DESCRIPTION OF SYMBOLS 1 Syringe container 2 Motor 3 Screw 4 Mechanism part 5 Nozzle 6 Material supply pipe 7 Controller 8 Temperature sensor
71 Pressure regulating valve

Claims (4)

A syringe container containing a high-viscosity solder material, a motor for rotating a screw connected and fixed to a motor shaft, a mechanism part in which the screw is built, a material supply pipe connecting the syringe container and the mechanism part, A high-viscosity solder application apparatus comprising: a nozzle provided at a shaft tip of the screw; and a controller for controlling a pressure adjustment valve for adjusting a rotation amount (movement pulse amount) of the motor and / or a discharge pressure of the syringe container. And
A temperature sensor installed on the outer surface of the nozzle;
The temperature of the surface of the high-viscosity solder material discharged from the nozzle is detected by the temperature sensor, and the detected temperature is transmitted to the controller. The controller predicts the next discharge amount corresponding to the detected temperature. Then, the required discharge pressure in the syringe container is obtained, and a pressure adjusting valve provided in the controller is adjusted to automatically adjust to the required discharge pressure obtained above.   The high-viscosity solder coating apparatus according to claim 1, further comprising an electropneumatic regulator instead of the pressure regulating valve.
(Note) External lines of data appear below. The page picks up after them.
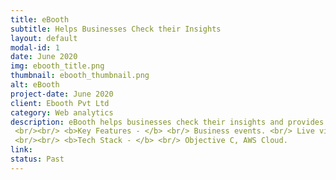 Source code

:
 ```yaml
---
title: eBooth
subtitle: Helps Businesses Check their Insights 
layout: default
modal-id: 1
date: June 2020
img: ebooth_title.png
thumbnail: ebooth_thumbnail.png
alt: eBooth
project-date: June 2020
client: Ebooth Pvt Ltd
category: Web analytics
description: eBooth helps businesses check their insights and provides the features, tools, and technology to organize, manage, and engage events to increase registrations and satisfy the requirements of attendees.
 <br/><br/> <b>Key Features - </b> <br/> Business events. <br/> Live video(new feature) capture to keep a record of the event. <br/> Code scanner for business cards and tickets for the ease of filling forms.
 <br/><br/> <b>Tech Stack - </b> <br/> Objective C, AWS Cloud.
link: 
status: Past
---
```

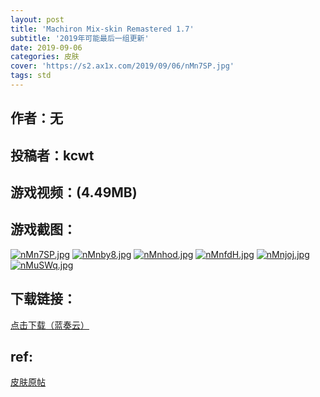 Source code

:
 ```yaml
---
layout: post
title: 'Machiron Mix-skin Remastered 1.7'
subtitle: '2019年可能最后一组更新'
date: 2019-09-06
categories: 皮肤
cover: 'https://s2.ax1x.com/2019/09/06/nMn7SP.jpg'
tags: std
---
```


## 作者：无

## 投稿者：kcwt
 
## 游戏视频：(4.49MB)

<div id="dplayer" width="100%" height="100%"></div>
<script src="../../../assets/js/DPlayer.min.js"></script>
<script>
const dp = new DPlayer({
    container: document.getElementById('dplayer'),
    screenshot: false,
    video: {
        url: 'https://soloopooo.gitee.io/video/Machiron.mp4',
        pic: '',
        thumbnails: 'https://moeplayer.b0.upaiyun.com/dplayer/hikarunara_thumbnails.jpg',
    }
    // subtitle: {
    //     url: 'webvtt.vtt'
    // },
    // danmaku: {
    //     id: 'demo',
    //     api: 'https://api.prprpr.me/dplayer/'
    // }
});
</script>


## 游戏截图：

[![nMn7SP.jpg](https://s2.ax1x.com/2019/09/06/nMn7SP.jpg)](https://imgchr.com/i/nMn7SP)
[![nMnby8.jpg](https://s2.ax1x.com/2019/09/06/nMnby8.jpg)](https://imgchr.com/i/nMnby8)
[![nMnhod.jpg](https://s2.ax1x.com/2019/09/06/nMnhod.jpg)](https://imgchr.com/i/nMnhod)
[![nMnfdH.jpg](https://s2.ax1x.com/2019/09/06/nMnfdH.jpg)](https://imgchr.com/i/nMnfdH)
[![nMnjoj.jpg](https://s2.ax1x.com/2019/09/06/nMnjoj.jpg)](https://imgchr.com/i/nMnjoj)
[![nMuSWq.jpg](https://s2.ax1x.com/2019/09/06/nMuSWq.jpg)](https://imgchr.com/i/nMuSWq)


## 下载链接：

[点击下载（蓝奏云）](https://www.lanzous.com/i61v3xe)


## ref:

[皮肤原帖](https://www.reddit.com/r/OsuSkins/comments/cr705f/simplified_skin_by_me_3/)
A syringe container containing a high-viscosity solder material, a motor for rotating a screw connected and fixed to a motor shaft, a mechanism part in which the screw is built, a material supply pipe connecting the syringe container and the mechanism part, A high-viscosity solder application apparatus comprising: a nozzle provided at a shaft tip of the screw; and a controller for controlling a pressure adjustment valve for adjusting a rotation amount (movement pulse amount) of the motor and / or a discharge pressure of the syringe container. And
A temperature sensor installed on the outer surface of the nozzle is further provided, and the temperature of the surface of the high-viscosity solder material discharged from the nozzle is detected by the temperature sensor, and the detected temperature is transmitted to the controller. The required discharge amount is obtained from the deviation amount of the discharge amount corresponding to the temperature and the required motor pulse amount is obtained by referring to a table defining the required discharge amount and the motor pulse amount, and the obtained motor A high-viscosity solder coating apparatus, wherein the discharge amount is automatically adjusted by applying a pulse amount to the motor. The high-viscosity solder coating apparatus according to claim 3, further comprising an electropneumatic regulator instead of the pressure regulating valve.